When the game opens, the resistance movement has been slaughtered by a surprise attack, leaving only three survivors: Achi, androgynous badass Saki Amamiya, and action girl mechanic Airan Jo. Refusing to give up, they set out to destroy those responsible.

Sin and Punishment was originally supposed to be a North American release. The plan was foiled when the Nintendo 64 stopped production in North America earlier than expected, and it was first seen on Western shores when it was launched on the Wii's Virtual Console in late 2007. It required almost little-to-no localization since all of the spoken dialogue was already in English. Due to its popularity on the Virtual Console, a sequel was released in 2009 in Japan, May 2010 in Europe, and June 2010 in North America.
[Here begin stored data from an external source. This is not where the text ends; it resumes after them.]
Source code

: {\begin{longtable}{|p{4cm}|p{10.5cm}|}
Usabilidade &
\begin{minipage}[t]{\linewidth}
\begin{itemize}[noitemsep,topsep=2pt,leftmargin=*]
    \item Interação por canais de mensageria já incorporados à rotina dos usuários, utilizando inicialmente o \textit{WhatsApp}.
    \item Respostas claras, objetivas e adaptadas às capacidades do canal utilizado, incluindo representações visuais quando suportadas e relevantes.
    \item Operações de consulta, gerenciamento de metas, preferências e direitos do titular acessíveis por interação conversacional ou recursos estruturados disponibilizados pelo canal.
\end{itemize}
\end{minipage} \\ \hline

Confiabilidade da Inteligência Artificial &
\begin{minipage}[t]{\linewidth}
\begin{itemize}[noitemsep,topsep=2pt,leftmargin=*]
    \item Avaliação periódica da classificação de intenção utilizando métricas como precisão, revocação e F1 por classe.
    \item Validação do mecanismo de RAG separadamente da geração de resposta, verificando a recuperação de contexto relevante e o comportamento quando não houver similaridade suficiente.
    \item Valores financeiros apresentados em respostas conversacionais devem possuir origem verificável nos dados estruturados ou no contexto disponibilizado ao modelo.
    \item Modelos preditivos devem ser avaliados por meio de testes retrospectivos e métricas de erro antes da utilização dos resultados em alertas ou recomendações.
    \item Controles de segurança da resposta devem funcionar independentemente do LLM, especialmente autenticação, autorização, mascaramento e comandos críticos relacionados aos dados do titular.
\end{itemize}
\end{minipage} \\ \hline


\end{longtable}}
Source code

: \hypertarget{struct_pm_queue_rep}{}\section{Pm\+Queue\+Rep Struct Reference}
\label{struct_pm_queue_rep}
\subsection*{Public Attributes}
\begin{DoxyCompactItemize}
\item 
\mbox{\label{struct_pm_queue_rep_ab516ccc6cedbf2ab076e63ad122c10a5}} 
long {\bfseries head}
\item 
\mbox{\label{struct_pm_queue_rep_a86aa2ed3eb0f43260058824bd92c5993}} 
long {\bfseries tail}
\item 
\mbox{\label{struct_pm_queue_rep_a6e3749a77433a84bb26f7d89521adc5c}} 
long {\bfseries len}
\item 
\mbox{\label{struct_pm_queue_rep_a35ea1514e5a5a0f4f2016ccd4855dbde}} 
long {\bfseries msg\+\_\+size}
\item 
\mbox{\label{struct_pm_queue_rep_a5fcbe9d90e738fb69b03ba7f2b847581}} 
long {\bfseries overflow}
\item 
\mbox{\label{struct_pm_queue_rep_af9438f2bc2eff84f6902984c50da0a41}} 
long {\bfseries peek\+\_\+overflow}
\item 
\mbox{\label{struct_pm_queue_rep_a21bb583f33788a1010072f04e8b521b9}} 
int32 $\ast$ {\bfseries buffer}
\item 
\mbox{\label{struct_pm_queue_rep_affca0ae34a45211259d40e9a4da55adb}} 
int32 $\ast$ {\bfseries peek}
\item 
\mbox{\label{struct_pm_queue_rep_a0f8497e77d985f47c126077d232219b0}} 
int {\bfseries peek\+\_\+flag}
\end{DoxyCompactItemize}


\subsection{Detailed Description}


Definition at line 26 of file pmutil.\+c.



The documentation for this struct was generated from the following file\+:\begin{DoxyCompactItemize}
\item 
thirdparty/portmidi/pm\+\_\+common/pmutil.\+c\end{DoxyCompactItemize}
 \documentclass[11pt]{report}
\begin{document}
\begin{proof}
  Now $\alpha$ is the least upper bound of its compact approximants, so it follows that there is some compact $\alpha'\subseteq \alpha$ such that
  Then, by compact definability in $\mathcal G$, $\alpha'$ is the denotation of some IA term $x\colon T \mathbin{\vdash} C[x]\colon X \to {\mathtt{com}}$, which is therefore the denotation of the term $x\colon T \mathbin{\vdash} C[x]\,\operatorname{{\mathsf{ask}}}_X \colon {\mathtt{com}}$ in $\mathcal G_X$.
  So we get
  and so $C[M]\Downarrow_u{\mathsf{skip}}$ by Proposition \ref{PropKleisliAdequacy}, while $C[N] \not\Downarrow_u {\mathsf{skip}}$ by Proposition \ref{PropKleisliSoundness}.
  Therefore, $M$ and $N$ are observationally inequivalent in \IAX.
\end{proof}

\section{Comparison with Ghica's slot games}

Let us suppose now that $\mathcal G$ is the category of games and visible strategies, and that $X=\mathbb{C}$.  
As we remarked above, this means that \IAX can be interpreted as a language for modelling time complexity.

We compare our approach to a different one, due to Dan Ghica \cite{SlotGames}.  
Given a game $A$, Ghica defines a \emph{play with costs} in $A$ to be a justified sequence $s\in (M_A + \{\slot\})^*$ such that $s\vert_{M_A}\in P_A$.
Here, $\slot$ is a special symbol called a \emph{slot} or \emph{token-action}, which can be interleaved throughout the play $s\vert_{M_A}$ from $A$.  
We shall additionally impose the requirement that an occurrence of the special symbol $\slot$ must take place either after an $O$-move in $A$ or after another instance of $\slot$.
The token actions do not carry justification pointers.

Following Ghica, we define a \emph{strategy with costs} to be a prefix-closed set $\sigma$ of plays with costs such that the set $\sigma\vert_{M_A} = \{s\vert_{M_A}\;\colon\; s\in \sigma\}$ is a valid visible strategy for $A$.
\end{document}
In addition, Saki made an appearance in Super Smash Bros. Brawl as an assist trophy. The game would see new life once again in 2021 as part of the Nintendo Switch's subscription-based online game library, although like with the other N64 titles on it, it requires an Expansion Pack subscription upgrade.


Not to be confused with Persona 2.

Note: The sequel has its own page. Tropes pertaining to it should go there.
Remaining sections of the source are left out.